Dataset items:
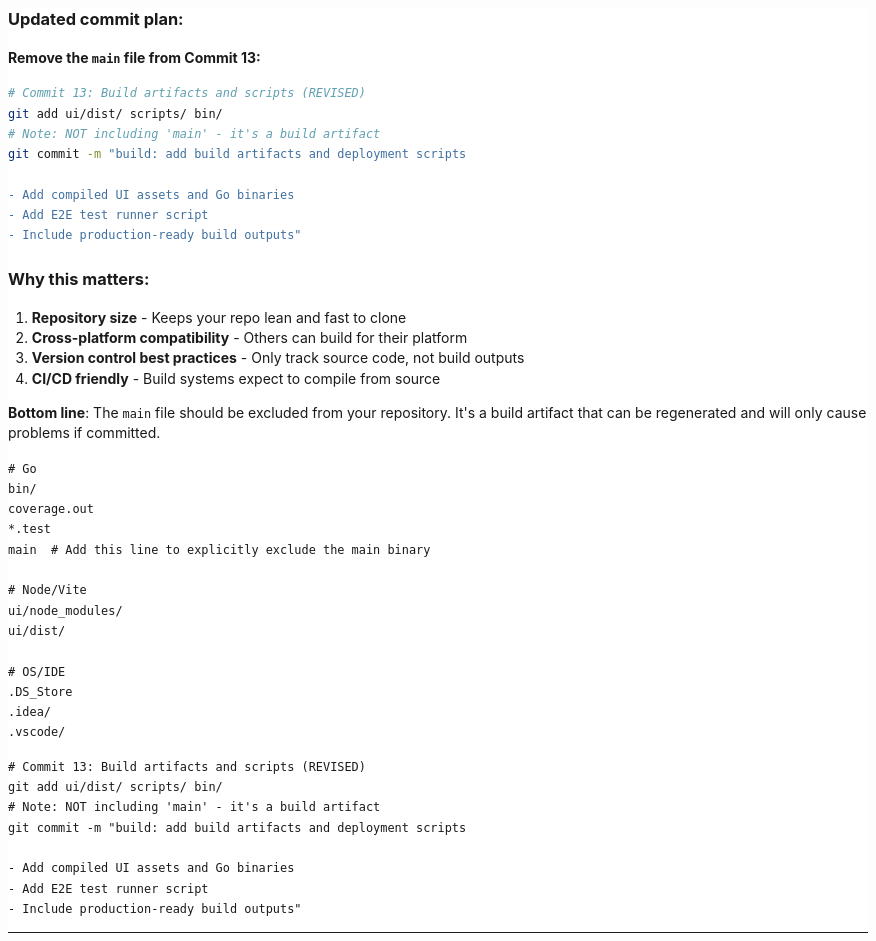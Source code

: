 ### Updated commit plan:

**Remove the `main` file from Commit 13:**

```bash
# Commit 13: Build artifacts and scripts (REVISED)
git add ui/dist/ scripts/ bin/
# Note: NOT including 'main' - it's a build artifact
git commit -m "build: add build artifacts and deployment scripts

- Add compiled UI assets and Go binaries
- Add E2E test runner script
- Include production-ready build outputs"
```

### Why this matters:

1. **Repository size** - Keeps your repo lean and fast to clone
2. **Cross-platform compatibility** - Others can build for their platform
3. **Version control best practices** - Only track source code, not build outputs
4. **CI/CD friendly** - Build systems expect to compile from source

**Bottom line**: The `main` file should be excluded from your repository. It's a build artifact that can be regenerated and will only cause problems if committed.

```shellscript
# Go
bin/
coverage.out
*.test
main  # Add this line to explicitly exclude the main binary

# Node/Vite
ui/node_modules/
ui/dist/

# OS/IDE
.DS_Store
.idea/
.vscode/
```

```shellscript
# Commit 13: Build artifacts and scripts (REVISED)
git add ui/dist/ scripts/ bin/
# Note: NOT including 'main' - it's a build artifact
git commit -m "build: add build artifacts and deployment scripts

- Add compiled UI assets and Go binaries
- Add E2E test runner script
- Include production-ready build outputs"
```

---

### EXERCISE PROMPT:
Report all lines of the data above that include the string "file".

### SOLUTION:
**Remove the `main` file from Commit 13:**
**Bottom line**: The `main` file should be excluded from your repository. It's a build artifact that can be regenerated and will only cause problems if committed.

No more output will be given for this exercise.